Specific operations
General points in all oesophageal operations
The site and size of the pathology / carcinoma, in combination with physical attributes of the patient determine the incision, and the selection and placement of conduits.
General points in all oesophageal operations
Pre operatively
Cream may be administered 50 to 100ml Full fat to help in intra operative identification of the chyle duct.
Pre induction
Some anesthetists insert the epidural preinduction if their is not a contraindication.
Arterial line inserted.
Post induction Pre incision
If the patient has had cream immediately pre induction they are crash induced with cricoid pressure, and a single lumen endotracheal tube is inserted.
Esophagoscopy is performed to assess the size, and location of the tumour, and also to suck out any excess cream that may be still present.

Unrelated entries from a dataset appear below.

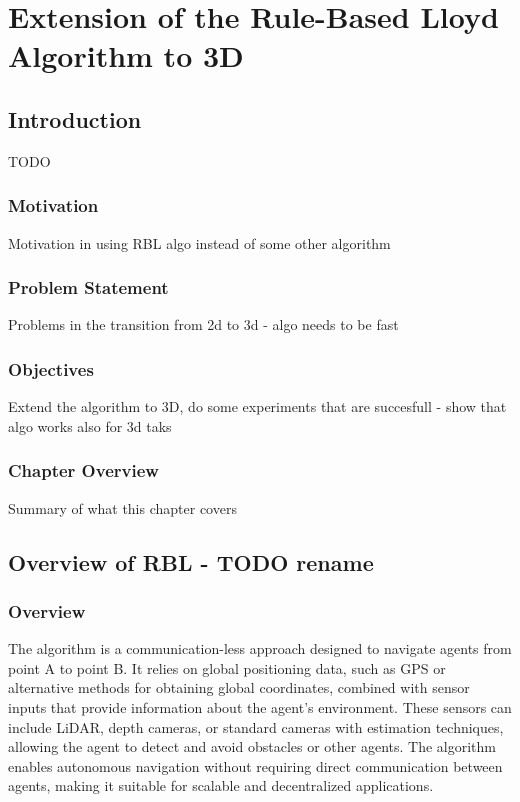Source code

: \chapter{Extension of the Rule-Based Lloyd Algorithm to 3D\label{chap:rbl}}
\section{Introduction}
    TODO
    \subsection{Motivation}
        Motivation in using RBL algo instead of some other algorithm
    \subsection{Problem Statement}
        Problems in the transition from 2d to 3d - algo needs to be fast 
    \subsection{Objectives}
        Extend the algorithm to 3D, do some experiments that are succesfull - show that algo works also for 3d taks
    \subsection{Chapter Overview}
        Summary of what this chapter covers

\section{Overview of RBL - TODO rename}

    \subsection{Overview}        
        The algorithm is a communication-less approach designed to navigate agents from point A to point B. 
        It relies on global positioning data, such as GPS or alternative methods for obtaining global coordinates, combined with sensor inputs that provide information about the agent's environment. 
        These sensors can include LiDAR, depth cameras, or standard cameras with estimation techniques, allowing the agent to detect and avoid obstacles or other agents. 
        The algorithm enables autonomous navigation without requiring direct communication between agents, making it suitable for scalable and decentralized applications.

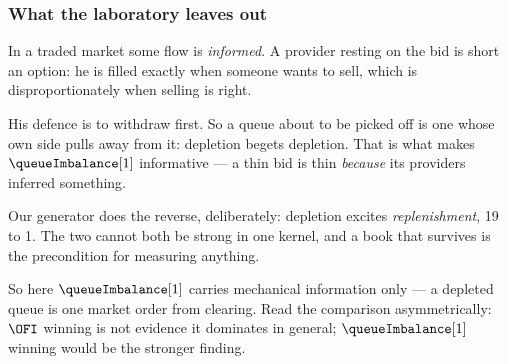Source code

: \begin{frame}
  \frametitle{What the laboratory leaves out}
In a traded market some flow is \emph{informed}.
A provider resting on the bid is short an option:
he is filled exactly when someone wants to sell, which is disproportionately when selling
is right.

His defence is to withdraw first.
So a queue about to be picked off is one whose own side pulls away from it:
\alert{depletion begets depletion}.
That is what makes $\queueImbalance[1]$ informative --- a thin bid is thin \emph{because}
its providers inferred something.

Our generator does the reverse, deliberately: depletion excites \emph{replenishment},
19 to 1.
The two cannot both be strong in one kernel, and a book that survives is the precondition
for measuring anything.

So here $\queueImbalance[1]$ carries \alert{mechanical} information only ---
a depleted queue is one market order from clearing.
Read the comparison asymmetrically:
$\OFI$ winning is not evidence it dominates in general;
$\queueImbalance[1]$ winning would be the stronger finding.
\end{frame}
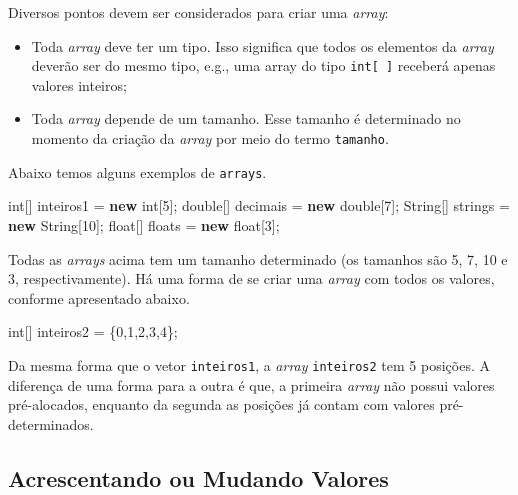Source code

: \documentclass[
]{book}
\newenvironment{Shaded}{\begin{snugshade}}{\end{snugshade}}
\newcommand{\BuiltInTok}[1]{#1}
\newcommand{\DataTypeTok}[1]{\textcolor[rgb]{0.13,0.29,0.53}{#1}}
\newcommand{\DecValTok}[1]{\textcolor[rgb]{0.00,0.00,0.81}{#1}}
\newcommand{\KeywordTok}[1]{\textcolor[rgb]{0.13,0.29,0.53}{\textbf{#1}}}
\newcommand{\NormalTok}[1]{#1}
\providecommand{\tightlist}{%
  \setlength{\itemsep}{0pt}\setlength{\parskip}{0pt}}
\begin{document}
Diversos pontos devem ser considerados para criar uma \emph{array}:

\begin{itemize}
\tightlist
\item
  Toda \emph{array} deve ter um tipo. Isso significa que todos os elementos da \emph{array} deverão ser do mesmo tipo, e.g., uma array do tipo \texttt{int{[}\ {]}} receberá apenas valores inteiros;
\item
  Toda \emph{array} depende de um tamanho. Esse tamanho é determinado no momento da criação da \emph{array} por meio do termo \texttt{tamanho}.
\end{itemize}

Abaixo temos alguns exemplos de \texttt{arrays}.

\begin{Shaded}
\begin{Highlighting}[]
\DataTypeTok{int}\NormalTok{[] inteiros1 = }\KeywordTok{new} \DataTypeTok{int}\NormalTok{[}\DecValTok{5}\NormalTok{];}
\DataTypeTok{double}\NormalTok{[] decimais = }\KeywordTok{new}  \DataTypeTok{double}\NormalTok{[}\DecValTok{7}\NormalTok{];}
\BuiltInTok{String}\NormalTok{[] strings = }\KeywordTok{new} \BuiltInTok{String}\NormalTok{[}\DecValTok{10}\NormalTok{];}
\DataTypeTok{float}\NormalTok{[] floats = }\KeywordTok{new} \DataTypeTok{float}\NormalTok{[}\DecValTok{3}\NormalTok{];}
\end{Highlighting}
\end{Shaded}

Todas as \emph{arrays} acima tem um tamanho determinado (os tamanhos são 5, 7, 10 e 3, respectivamente). Há uma forma de se criar uma \emph{array} com todos os valores, conforme apresentado abaixo.

\begin{Shaded}
\begin{Highlighting}[]
\DataTypeTok{int}\NormalTok{[] inteiros2 = \{}\DecValTok{0}\NormalTok{,}\DecValTok{1}\NormalTok{,}\DecValTok{2}\NormalTok{,}\DecValTok{3}\NormalTok{,}\DecValTok{4}\NormalTok{\};}
\end{Highlighting}
\end{Shaded}

Da mesma forma que o vetor \texttt{inteiros1}, a \emph{array} \texttt{inteiros2} tem 5 posições. A diferença de uma forma para a outra é que, a primeira \emph{array} não possui valores pré-alocados, enquanto da segunda as posições já contam com valores pré-determinados.

\hypertarget{acrescentando-ou-mudando-valores}{%
\subsection{Acrescentando ou Mudando Valores}\label{acrescentando-ou-mudando-valores}}
\end{document}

Bronchoscopy may be performed in oesophageal carcinoma particularly in mid third tumours to eliminate invasion of the tracheobronchial tree. This can be either via a frelible scope down the ET tube or with a rigid scope now that all the cream has been sucked out to reduce the chance of aspiration.
The patient is then reintubated with a left sided double lumen tube.
CVP line inserted if thought necessary - a debated point. This must be inserted on the side that is to undergo a thoracotomy.
Depending on the reason for operating a bougie may be placed in the esophagus to aid in its intraoperative localisation. (usually spontaneous rupture)
If the epidural has not been inserted with the patient awake it is now inserted.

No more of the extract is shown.